Clara Ann Thompson

By Sean E. Andres

Clara Ann Thompson was a poet and daughter of parents who escaped slavery. Along with her sister Priscilla Jane, she rose to significance but fell into obscurity as life happened to her. Her voice reached beyond the Ohio River Valley to influence national movements. She stood strong in the face of oppression, fighting from the churches and schools of Cincinnati.

Clara Ann Thompson, circa 1926

John Henry (b 1822) and Clara Jane Thompson (b 1836) were born in Virginia as enslaved people. In the 1850s, they were sold to a Kentucky plantation owner. Around 1855, the couple began to have a family and had five children there. Soon after their son Garland Yancey Thompson was born in Kentucky in 1863, the family fled across the river, assisted by Cincinnati’s Underground Railroad. They found a home at the north end of John Schenck’s property and began working for him. It seemed that the Thompson family was finally safe and free. But the family was not yet out of danger. Morgan’s raiders came to the farm, and the Schencks hid them in the parlor with their prize horses.

Here in Rossmoyne, John and Clara had Clara Ann on 22 January 1869. John and Clara raised their children to be educated and immersed with the arts and surrounded by a community that was haunted by their pasts in slavery and the struggles for freedom. By 1880, Clara Jane had died, and Polly Dixon stepped in as a motherly figure for the children, and their slightly older brother Garland stepped in as a fatherly figure for their father, which was typical at the time for widowed men.

After school, Clara Ann trained to be a teacher. But she needed to write. With her sister, she began writing and performing her poetry in churches and schools. Clara and her siblings Garland, Priscilla, and Aaron all lived together, discussing and practicing art and literature. Imagine the three younger siblings bouncing lines off each other in their own salons.

Educators can download a unit plan that includes Priscilla and Clara.

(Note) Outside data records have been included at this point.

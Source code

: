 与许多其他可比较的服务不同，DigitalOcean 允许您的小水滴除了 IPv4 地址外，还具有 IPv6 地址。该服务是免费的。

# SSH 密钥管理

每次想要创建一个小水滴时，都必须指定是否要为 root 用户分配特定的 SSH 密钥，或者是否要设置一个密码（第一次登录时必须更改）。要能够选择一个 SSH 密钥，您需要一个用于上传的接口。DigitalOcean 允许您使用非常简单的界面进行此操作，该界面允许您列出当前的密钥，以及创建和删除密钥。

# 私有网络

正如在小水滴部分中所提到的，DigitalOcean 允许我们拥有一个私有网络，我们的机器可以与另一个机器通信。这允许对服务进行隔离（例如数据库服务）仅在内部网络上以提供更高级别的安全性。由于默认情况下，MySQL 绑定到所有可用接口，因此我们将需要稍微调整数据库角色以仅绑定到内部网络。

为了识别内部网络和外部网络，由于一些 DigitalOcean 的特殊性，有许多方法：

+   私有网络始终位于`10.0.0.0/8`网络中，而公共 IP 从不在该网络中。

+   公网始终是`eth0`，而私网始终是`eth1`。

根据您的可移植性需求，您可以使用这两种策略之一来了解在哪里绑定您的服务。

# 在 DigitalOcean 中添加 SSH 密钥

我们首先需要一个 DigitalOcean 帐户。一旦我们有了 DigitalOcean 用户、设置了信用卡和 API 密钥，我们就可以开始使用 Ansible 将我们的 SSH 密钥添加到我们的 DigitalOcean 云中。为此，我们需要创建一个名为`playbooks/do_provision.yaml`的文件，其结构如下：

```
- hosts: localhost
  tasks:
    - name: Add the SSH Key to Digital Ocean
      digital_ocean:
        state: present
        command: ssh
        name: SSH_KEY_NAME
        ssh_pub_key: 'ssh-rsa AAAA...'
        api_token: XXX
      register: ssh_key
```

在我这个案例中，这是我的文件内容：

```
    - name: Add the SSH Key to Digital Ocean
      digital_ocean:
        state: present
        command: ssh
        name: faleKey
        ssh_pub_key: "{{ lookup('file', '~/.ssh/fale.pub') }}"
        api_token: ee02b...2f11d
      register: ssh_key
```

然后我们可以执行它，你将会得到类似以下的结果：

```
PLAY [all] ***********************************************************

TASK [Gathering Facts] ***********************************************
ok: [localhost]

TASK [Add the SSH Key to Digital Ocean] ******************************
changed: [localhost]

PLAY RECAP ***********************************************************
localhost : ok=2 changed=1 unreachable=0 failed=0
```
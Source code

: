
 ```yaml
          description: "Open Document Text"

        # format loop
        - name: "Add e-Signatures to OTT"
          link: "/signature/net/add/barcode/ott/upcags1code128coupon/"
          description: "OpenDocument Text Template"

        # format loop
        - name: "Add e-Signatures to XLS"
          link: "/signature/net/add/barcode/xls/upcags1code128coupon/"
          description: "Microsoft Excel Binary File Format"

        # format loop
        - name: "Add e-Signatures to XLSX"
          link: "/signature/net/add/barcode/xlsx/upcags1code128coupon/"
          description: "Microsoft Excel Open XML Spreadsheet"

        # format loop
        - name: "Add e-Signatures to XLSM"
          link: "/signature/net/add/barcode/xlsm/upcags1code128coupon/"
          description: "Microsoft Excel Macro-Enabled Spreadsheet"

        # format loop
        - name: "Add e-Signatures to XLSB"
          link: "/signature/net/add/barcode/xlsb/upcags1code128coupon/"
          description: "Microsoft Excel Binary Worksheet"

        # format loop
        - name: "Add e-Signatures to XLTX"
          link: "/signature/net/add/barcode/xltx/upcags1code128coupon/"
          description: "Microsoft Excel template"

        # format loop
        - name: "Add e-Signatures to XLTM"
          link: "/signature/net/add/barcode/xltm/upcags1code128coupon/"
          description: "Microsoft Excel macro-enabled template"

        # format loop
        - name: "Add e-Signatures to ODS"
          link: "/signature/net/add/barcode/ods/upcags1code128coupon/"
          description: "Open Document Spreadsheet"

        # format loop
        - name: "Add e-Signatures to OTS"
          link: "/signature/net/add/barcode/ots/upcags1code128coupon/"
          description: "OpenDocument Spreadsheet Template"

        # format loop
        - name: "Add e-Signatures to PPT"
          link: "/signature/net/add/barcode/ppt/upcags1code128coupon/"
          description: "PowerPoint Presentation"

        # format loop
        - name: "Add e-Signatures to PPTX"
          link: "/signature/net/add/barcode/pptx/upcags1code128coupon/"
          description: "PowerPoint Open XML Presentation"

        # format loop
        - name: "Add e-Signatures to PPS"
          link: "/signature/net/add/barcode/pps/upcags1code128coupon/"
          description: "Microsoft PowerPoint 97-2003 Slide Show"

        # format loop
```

Using their printing press, Clara Ann self-published her first book Songs from the Wayside in 1908, a book collecting her “meditations on spirituality, black folk wisdom, and nature.” Clara dedicated the book to Garland and Priscilla. By this time, Priscilla was a star in Black literature, having released two books already. Clara’s work forms a bridge between the Civil War and that of the Black empowerment of the Harlem Renaissance, as also seen in Priscilla’s poetry, juxtaposing women’s domesticity and man’s freedom of activity. Though Songs from the Wayside isn’t dedicated to her dead brother, the first poem is.

The Cincinnati chapter of the NAACP was created in 1915, five years after the national organization was formed. The sisters joined it to support civil rights, and there’s no doubt that this organized activism inspired Clara to compose and perform “What Mean This Bleating of the Sheep?” It grew in popularity as she performed it both in Cincinnati and Indianapolis at churches and events, along with her brother Aaron Belford, a rising poet in Indianapolis.  In Indianapolis, she’d be introduced to noted poet James Whitcomb Riley and Booker T. Washington, the Thompson family’s direct influence on Washington D.C. and the Harlem Renaissance. Clara Ann’s “Bleating” poem would end up a national talking point for several years, and its popularity demanded it to be printed. So in 1921, Clara Ann copyrighted an eight-page pamphlet of the increasingly popular poem. (Download the full poem here.) This allowed her to self-publish it on demand.

Clara Ann had been garnering regional and national attention. In 1926, the Christopher Publishing House had no choice but to publish the increasingly renowned Clara Ann Thompson. This departure from self-publishing meant that her name was established enough for people to believe that she, a Black woman, could write. The second collection, entitled A Garland of Poems was dedicated to Garland “in recognition of his unfailing Kindness and Affection.”

As proven by her second book, Clara’s race-related poetry seemed to fall by the wayside as she suffered more loss and found more comfort in her spirituality. With religious poetry, Clara sought to comfort in dire times of World Wars, domestic terrorism of white supremacy and nationalism, and worldwide flu outbreak. The church served as a place for spiritual guidance, education, and social work within the Black community, as many places would not be welcoming to them. The church would later be credited with birthing the Civil Rights movement. Notably, in the book, she eulogized Booker T. Washington.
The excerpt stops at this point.